We build declaw.ai — sandboxing infrastructure for AI agents, on Firecracker
microVMs. We run untrusted code we don't write and can't predict, so when
Dirty Frag dropped our first question was: does our isolation boundary hold?
We tested it on a deliberately *unpatched* kernel. It held. Here's why.

The exploit is a page-cache write primitive: it tricks the kernel into overwriting the in-memory contents of any file (/usr/bin/su, /etc/passwd) and gives root. Fully deterministic, no race.

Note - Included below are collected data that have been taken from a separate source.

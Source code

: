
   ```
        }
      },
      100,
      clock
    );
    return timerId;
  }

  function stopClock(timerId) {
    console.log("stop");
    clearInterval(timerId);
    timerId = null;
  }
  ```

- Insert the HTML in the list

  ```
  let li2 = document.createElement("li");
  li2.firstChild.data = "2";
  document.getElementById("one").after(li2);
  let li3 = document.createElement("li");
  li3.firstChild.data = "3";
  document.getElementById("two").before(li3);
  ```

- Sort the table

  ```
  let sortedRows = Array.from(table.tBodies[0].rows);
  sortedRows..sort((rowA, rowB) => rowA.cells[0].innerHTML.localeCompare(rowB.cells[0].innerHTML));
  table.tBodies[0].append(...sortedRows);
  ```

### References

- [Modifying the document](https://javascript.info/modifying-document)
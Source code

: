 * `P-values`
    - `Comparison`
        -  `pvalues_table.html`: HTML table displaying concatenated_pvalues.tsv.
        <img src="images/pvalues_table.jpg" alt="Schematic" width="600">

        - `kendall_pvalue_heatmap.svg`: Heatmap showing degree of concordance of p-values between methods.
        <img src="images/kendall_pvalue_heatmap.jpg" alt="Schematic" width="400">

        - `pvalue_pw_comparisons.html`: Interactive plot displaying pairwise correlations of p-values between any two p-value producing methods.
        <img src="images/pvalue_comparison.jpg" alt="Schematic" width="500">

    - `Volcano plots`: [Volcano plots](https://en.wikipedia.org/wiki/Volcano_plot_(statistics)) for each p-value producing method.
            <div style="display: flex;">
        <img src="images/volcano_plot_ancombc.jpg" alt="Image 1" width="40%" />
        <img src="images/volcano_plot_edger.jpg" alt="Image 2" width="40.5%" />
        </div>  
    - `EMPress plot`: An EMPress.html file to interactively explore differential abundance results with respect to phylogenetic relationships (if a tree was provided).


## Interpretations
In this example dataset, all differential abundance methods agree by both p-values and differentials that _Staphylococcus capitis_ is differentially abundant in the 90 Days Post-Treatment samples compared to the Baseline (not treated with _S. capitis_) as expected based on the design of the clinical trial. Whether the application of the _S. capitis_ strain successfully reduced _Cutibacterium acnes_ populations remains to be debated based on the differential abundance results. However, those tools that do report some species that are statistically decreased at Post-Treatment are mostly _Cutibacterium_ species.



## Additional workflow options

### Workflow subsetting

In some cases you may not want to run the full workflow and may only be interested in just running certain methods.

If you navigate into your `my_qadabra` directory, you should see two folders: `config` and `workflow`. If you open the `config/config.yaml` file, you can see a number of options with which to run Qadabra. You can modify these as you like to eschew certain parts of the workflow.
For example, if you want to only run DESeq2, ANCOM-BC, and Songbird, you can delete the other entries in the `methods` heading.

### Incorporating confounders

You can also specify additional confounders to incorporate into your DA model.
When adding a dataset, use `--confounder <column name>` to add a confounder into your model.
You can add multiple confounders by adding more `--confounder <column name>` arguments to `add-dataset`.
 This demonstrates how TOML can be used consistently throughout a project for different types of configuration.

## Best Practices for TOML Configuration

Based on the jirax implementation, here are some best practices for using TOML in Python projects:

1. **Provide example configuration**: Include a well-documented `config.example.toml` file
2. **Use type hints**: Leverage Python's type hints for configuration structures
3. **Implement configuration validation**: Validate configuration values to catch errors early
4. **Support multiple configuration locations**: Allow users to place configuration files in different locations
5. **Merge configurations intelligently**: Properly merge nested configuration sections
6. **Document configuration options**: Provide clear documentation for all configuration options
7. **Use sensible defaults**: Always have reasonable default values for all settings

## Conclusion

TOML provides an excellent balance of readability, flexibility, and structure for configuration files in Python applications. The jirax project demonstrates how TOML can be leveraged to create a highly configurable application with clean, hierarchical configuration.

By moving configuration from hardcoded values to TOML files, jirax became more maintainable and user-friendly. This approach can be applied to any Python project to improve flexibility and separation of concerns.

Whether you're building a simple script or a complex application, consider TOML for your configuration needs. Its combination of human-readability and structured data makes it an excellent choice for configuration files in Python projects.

Why it matters for multi-tenant platforms: the page cache is shared across
the whole machine. Containers share the host kernel, and namespace isolation,
seccomp, and dropped capabilities are all enforced *by* that kernel. A kernel
exploit doesn't need to escape the container — it operates below the layer
where container isolation exists. Same structural issue as Dirty COW (2016)
and Dirty Pipe (2022). On the day a zero-day drops, before any patch exists,
every container-based sandbox sharing that kernel is exposed. Patching closes
the window after the fact; it can't close it in advance.

We ran the public PoC (ESP path, CVE-2026-43284) in two environments.

Test 1 — container sandbox (Docker, seccomp on, unprivileged uid=1001, host kernel 6.8.0): unprivileged user to root in under 2 seconds. Seccomp was active but didn't help — the required syscalls were permitted by the profile. With root we read /etc/shadow, host kernel boot params, and Docker overlay2 paths.

Test 2 — Firecracker microVM (unpatched guest kernel, no seccomp, started as
root with full capabilities — intentionally MORE permissive than test 1). The
exploit worked *inside* the guest, but every attempt to reach the host
failed: host kernel not visible, host processes invisible (the guest has its
own kthreadd/kswapd), all host ports closed, only virtual block devices, no
host hardware identity. The page cache it corrupted belongs to the guest's
own kernel, mapped to a bounded region of host memory via EPT.

The asymmetry is the point: the microVM started with more privilege than the container and still couldn't reach the host. What matters isn't what permissions the software grants — it's whether the kernel is shared. To escape Firecracker you'd need a bug in the VMM (~50K lines of Rust) or KVM; Google's kvmCTF pays $250K for a guest-to-host escape and only one has ever been publicly demonstrated.

If you run untrusted code multi-tenant, the question for any isolation provider: if code inside the sandbox becomes root, can it reach the host or other tenants? If the answer is "as long as we're patched" — that's the gap.